Strache ist kein Versuchskaninchen und sein Strafverfahren kein Testballon. Unabhängig vom Anlassfall kann einer generellen Verunsicherung abgeholfen werden: Der Oberste Gerichtshof hat die Grundsatzfrage, wann sich ein Abgeordneter der Bestechlichkeit schuldig macht, längst geklärt. Diese Rechtsfrage ist ausjudiziert, seit ein österreichischer Abgeordneter zum Europäischen Parlament ein Amtsgeschäft an die Falschen zu verhökern suchte (nachzulesen im RIS unter der Geschäftszahl 17 Os 20/13i). Die Rechtslage stellt sich folgendermaßen dar: "Ein Amtsträger (...), der für die pflichtwidrige Vornahme (...) eines Amtsgeschäfts einen Vorteil für sich oder einen Dritten fordert, annimmt oder sich versprechen lässt", macht sich der Bestechlichkeit nach Paragraf 304 Strafgesetzbuch (StGB) schuldig.

Nichts Neues

Abgeordnete zum Nationalrat sind Amtsträger, ihre Handlungen in Zusammenhang mit dem Gesetzwerdungsprozess Amtsgeschäfte.
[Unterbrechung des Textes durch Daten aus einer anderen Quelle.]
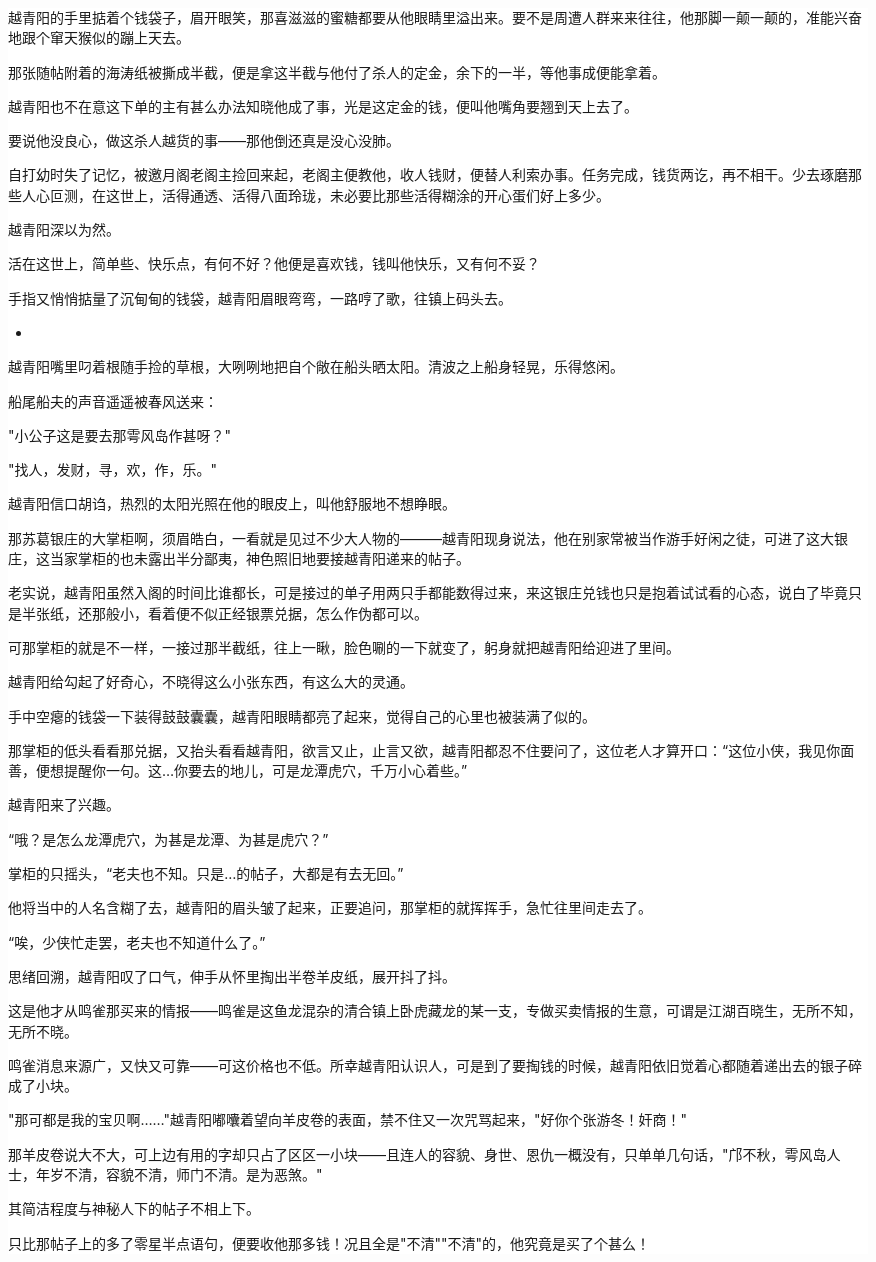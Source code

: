 越青阳的手里掂着个钱袋子，眉开眼笑，那喜滋滋的蜜糖都要从他眼睛里溢出来。要不是周遭人群来来往往，他那脚一颠一颠的，准能兴奋地跟个窜天猴似的蹦上天去。

那张随帖附着的海涛纸被撕成半截，便是拿这半截与他付了杀人的定金，余下的一半，等他事成便能拿着。

越青阳也不在意这下单的主有甚么办法知晓他成了事，光是这定金的钱，便叫他嘴角要翘到天上去了。

要说他没良心，做这杀人越货的事——那他倒还真是没心没肺。

自打幼时失了记忆，被邀月阁老阁主捡回来起，老阁主便教他，收人钱财，便替人利索办事。任务完成，钱货两讫，再不相干。少去琢磨那些人心叵测，在这世上，活得通透、活得八面玲珑，未必要比那些活得糊涂的开心蛋们好上多少。

越青阳深以为然。

活在这世上，简单些、快乐点，有何不好？他便是喜欢钱，钱叫他快乐，又有何不妥？

手指又悄悄掂量了沉甸甸的钱袋，越青阳眉眼弯弯，一路哼了歌，往镇上码头去。

-

越青阳嘴里叼着根随手捡的草根，大咧咧地把自个敞在船头晒太阳。清波之上船身轻晃，乐得悠闲。

船尾船夫的声音遥遥被春风送来：

"小公子这是要去那雩风岛作甚呀？"

"找人，发财，寻，欢，作，乐。"

越青阳信口胡诌，热烈的太阳光照在他的眼皮上，叫他舒服地不想睁眼。

那苏葛银庄的大掌柜啊，须眉皓白，一看就是见过不少大人物的———越青阳现身说法，他在别家常被当作游手好闲之徒，可进了这大银庄，这当家掌柜的也未露出半分鄙夷，神色照旧地要接越青阳递来的帖子。

老实说，越青阳虽然入阁的时间比谁都长，可是接过的单子用两只手都能数得过来，来这银庄兑钱也只是抱着试试看的心态，说白了毕竟只是半张纸，还那般小，看着便不似正经银票兑据，怎么作伪都可以。

可那掌柜的就是不一样，一接过那半截纸，往上一瞅，脸色唰的一下就变了，躬身就把越青阳给迎进了里间。

越青阳给勾起了好奇心，不晓得这么小张东西，有这么大的灵通。

手中空瘪的钱袋一下装得鼓鼓囊囊，越青阳眼睛都亮了起来，觉得自己的心里也被装满了似的。

那掌柜的低头看看那兑据，又抬头看看越青阳，欲言又止，止言又欲，越青阳都忍不住要问了，这位老人才算开口：“这位小侠，我见你面善，便想提醒你一句。这…你要去的地儿，可是龙潭虎穴，千万小心着些。”

越青阳来了兴趣。

“哦？是怎么龙潭虎穴，为甚是龙潭、为甚是虎穴？”

掌柜的只摇头，“老夫也不知。只是…的帖子，大都是有去无回。”

他将当中的人名含糊了去，越青阳的眉头皱了起来，正要追问，那掌柜的就挥挥手，急忙往里间走去了。

“唉，少侠忙走罢，老夫也不知道什么了。”

思绪回溯，越青阳叹了口气，伸手从怀里掏出半卷羊皮纸，展开抖了抖。

这是他才从鸣雀那买来的情报——鸣雀是这鱼龙混杂的清合镇上卧虎藏龙的某一支，专做买卖情报的生意，可谓是江湖百晓生，无所不知，无所不晓。

鸣雀消息来源广，又快又可靠——可这价格也不低。所幸越青阳认识人，可是到了要掏钱的时候，越青阳依旧觉着心都随着递出去的银子碎成了小块。

"那可都是我的宝贝啊……"越青阳嘟囔着望向羊皮卷的表面，禁不住又一次咒骂起来，"好你个张游冬！奸商！"

那羊皮卷说大不大，可上边有用的字却只占了区区一小块——且连人的容貌、身世、恩仇一概没有，只单单几句话，"邝不秋，雩风岛人士，年岁不清，容貌不清，师门不清。是为恶煞。"

其简洁程度与神秘人下的帖子不相上下。

只比那帖子上的多了零星半点语句，便要收他那多钱！况且全是"不清""不清"的，他究竟是买了个甚么！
Dazu gehören insbesondere Initiativanträge und alles, was im Vorfeld dazugehört. Das können auch bloß informelle Einflussnahmen von Abgeordneten auf andere Abgeordnete sein, etwa Verhandlungen, persönliche Gespräche und dergleichen. Der Oberste Gerichtshof hat in der obzitierten Entscheidung unmissverständlich ausgesprochen, dass "das systemische Zusammenwirken von Mitgliedern eines Kollegialorgans (dazu gehören Abgeordnete, Anm.) gegenüber Einflüssen von außen auf die Meinungsbildung besonderen Schutz (verdient)". Das ist also nichts Neues.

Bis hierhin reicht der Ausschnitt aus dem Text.